Lot 62E William Bond, about twelve acres cleared.
Lot 63E William Bond, about twelve acres cleared.
Lot 64E Riley (Niagara Landing), one and a half acres John McKay (Newark), two acres partly cleared.
Lot 66W Capt. Charles Seleck, "master of a sloop on lake," three acres partly cleared. [Next year, Jones noted "a small log house" on this property.]
Lot 66E James Pitney(York), three-quarters of an acre partly cleared.

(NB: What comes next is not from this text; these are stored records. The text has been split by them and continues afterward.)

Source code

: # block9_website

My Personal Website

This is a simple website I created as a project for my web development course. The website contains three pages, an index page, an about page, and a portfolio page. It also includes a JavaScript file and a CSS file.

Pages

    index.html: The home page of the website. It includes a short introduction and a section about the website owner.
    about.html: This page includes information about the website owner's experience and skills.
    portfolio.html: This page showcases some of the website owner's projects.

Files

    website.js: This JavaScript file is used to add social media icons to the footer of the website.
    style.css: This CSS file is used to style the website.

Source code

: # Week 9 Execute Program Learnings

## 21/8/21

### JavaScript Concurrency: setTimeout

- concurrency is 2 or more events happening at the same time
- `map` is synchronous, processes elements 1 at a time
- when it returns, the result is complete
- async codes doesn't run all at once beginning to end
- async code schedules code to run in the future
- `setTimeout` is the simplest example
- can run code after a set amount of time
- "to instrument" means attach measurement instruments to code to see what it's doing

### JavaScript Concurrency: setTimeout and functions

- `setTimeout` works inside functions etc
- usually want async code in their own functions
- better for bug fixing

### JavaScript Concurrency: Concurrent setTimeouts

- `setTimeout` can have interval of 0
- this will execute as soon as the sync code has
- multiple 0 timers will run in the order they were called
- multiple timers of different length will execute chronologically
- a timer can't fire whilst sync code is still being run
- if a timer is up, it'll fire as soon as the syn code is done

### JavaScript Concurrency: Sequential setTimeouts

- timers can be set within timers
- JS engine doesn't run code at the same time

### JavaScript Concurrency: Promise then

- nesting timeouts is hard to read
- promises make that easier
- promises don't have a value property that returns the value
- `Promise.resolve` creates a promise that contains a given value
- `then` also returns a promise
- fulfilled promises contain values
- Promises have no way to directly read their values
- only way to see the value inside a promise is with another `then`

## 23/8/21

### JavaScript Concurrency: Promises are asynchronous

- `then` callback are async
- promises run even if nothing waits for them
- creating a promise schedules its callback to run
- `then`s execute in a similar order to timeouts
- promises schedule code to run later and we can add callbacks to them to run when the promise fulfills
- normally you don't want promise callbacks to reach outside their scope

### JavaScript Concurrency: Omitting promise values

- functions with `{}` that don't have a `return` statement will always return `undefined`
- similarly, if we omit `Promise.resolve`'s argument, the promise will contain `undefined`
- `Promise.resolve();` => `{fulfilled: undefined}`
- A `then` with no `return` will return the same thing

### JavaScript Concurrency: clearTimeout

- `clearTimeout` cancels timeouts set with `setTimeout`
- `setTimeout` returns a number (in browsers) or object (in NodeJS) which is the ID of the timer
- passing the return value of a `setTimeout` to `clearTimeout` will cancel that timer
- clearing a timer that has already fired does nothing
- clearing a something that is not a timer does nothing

Walking up Yonge Street with Augustus Jones in the 1790s, then driving the highway in the 1990s, Richmond Hill residents are reminded of the community's history. But in both our imagined eighteenth-century journey and our real twentieth-century drive, an important element of Richmond Hill's history has scarcely been noted - native Indian occupation of the townsite. Prior to European settlement, before the arrival of Governor Simcoe and William Berczy and Augustus Jones, and long before Yonge Street was built, earlier civilizations had thrived for hundreds of years where Richmond Hill now stands.

Now we must leave Yonge Street - the spinal cord of the Europeans' Richmond Hill - for a closer look at the woodland trails and forest clearings so important to the first peoples on the land.

Notes

19. "Simcoe's York and Simcoe's Yonge Street," Robinson Papers, Archives of Ontario, pp. 191-96.